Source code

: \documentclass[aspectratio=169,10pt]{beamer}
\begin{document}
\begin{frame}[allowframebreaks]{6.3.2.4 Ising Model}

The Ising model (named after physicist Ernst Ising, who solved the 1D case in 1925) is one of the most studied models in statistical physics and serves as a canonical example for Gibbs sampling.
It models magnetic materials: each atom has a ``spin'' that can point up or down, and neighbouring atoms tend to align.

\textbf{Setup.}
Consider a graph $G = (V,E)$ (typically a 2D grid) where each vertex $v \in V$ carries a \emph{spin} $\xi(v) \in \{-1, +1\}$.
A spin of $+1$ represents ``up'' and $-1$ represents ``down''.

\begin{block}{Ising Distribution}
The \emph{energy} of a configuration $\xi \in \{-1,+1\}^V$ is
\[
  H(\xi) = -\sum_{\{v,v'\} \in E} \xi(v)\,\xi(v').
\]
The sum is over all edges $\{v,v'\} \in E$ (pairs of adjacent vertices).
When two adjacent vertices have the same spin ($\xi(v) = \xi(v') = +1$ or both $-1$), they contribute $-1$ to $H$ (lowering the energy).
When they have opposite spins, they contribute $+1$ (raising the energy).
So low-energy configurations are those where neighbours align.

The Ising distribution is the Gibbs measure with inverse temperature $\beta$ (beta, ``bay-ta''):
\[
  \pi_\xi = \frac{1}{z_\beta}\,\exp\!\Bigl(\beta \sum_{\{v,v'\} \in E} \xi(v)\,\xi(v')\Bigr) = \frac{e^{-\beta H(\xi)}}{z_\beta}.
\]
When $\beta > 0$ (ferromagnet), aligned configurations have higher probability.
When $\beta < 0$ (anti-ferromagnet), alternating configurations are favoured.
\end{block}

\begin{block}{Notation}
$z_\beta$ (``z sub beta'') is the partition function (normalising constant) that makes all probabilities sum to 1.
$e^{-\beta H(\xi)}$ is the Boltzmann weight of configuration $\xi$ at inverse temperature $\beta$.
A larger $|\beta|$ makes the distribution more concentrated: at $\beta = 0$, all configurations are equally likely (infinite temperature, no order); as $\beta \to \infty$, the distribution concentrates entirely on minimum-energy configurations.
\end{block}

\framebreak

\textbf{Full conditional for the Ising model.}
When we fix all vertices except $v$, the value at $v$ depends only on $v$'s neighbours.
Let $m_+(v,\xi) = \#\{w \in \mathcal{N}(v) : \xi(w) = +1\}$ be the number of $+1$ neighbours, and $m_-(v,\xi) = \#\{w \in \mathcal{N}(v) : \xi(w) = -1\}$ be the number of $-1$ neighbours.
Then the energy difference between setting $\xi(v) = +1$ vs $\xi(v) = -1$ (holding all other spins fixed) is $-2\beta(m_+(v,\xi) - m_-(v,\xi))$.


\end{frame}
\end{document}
------------------------
Whatever lines appear above, reproduce every one of them exactly.

> _ANSWER SPACE_
Source code

: \documentclass[aspectratio=169,10pt]{beamer}
\begin{document}
\begin{frame}[allowframebreaks]{6.3.2.4 Ising Model}

The Ising model (named after physicist Ernst Ising, who solved the 1D case in 1925) is one of the most studied models in statistical physics and serves as a canonical example for Gibbs sampling.
It models magnetic materials: each atom has a ``spin'' that can point up or down, and neighbouring atoms tend to align.

\textbf{Setup.}
Consider a graph $G = (V,E)$ (typically a 2D grid) where each vertex $v \in V$ carries a \emph{spin} $\xi(v) \in \{-1, +1\}$.
A spin of $+1$ represents ``up'' and $-1$ represents ``down''.

\begin{block}{Ising Distribution}
The \emph{energy} of a configuration $\xi \in \{-1,+1\}^V$ is
\[
  H(\xi) = -\sum_{\{v,v'\} \in E} \xi(v)\,\xi(v').
\]
The sum is over all edges $\{v,v'\} \in E$ (pairs of adjacent vertices).
When two adjacent vertices have the same spin ($\xi(v) = \xi(v') = +1$ or both $-1$), they contribute $-1$ to $H$ (lowering the energy).
When they have opposite spins, they contribute $+1$ (raising the energy).
So low-energy configurations are those where neighbours align.

The Ising distribution is the Gibbs measure with inverse temperature $\beta$ (beta, ``bay-ta''):
\[
  \pi_\xi = \frac{1}{z_\beta}\,\exp\!\Bigl(\beta \sum_{\{v,v'\} \in E} \xi(v)\,\xi(v')\Bigr) = \frac{e^{-\beta H(\xi)}}{z_\beta}.
\]
When $\beta > 0$ (ferromagnet), aligned configurations have higher probability.
When $\beta < 0$ (anti-ferromagnet), alternating configurations are favoured.
\end{block}

\begin{block}{Notation}
$z_\beta$ (``z sub beta'') is the partition function (normalising constant) that makes all probabilities sum to 1.
$e^{-\beta H(\xi)}$ is the Boltzmann weight of configuration $\xi$ at inverse temperature $\beta$.
A larger $|\beta|$ makes the distribution more concentrated: at $\beta = 0$, all configurations are equally likely (infinite temperature, no order); as $\beta \to \infty$, the distribution concentrates entirely on minimum-energy configurations.
\end{block}

\framebreak

\textbf{Full conditional for the Ising model.}
When we fix all vertices except $v$, the value at $v$ depends only on $v$'s neighbours.
Let $m_+(v,\xi) = \#\{w \in \mathcal{N}(v) : \xi(w) = +1\}$ be the number of $+1$ neighbours, and $m_-(v,\xi) = \#\{w \in \mathcal{N}(v) : \xi(w) = -1\}$ be the number of $-1$ neighbours.
Then the energy difference between setting $\xi(v) = +1$ vs $\xi(v) = -1$ (holding all other spins fixed) is $-2\beta(m_+(v,\xi) - m_-(v,\xi))$.


\end{frame}
\end{document}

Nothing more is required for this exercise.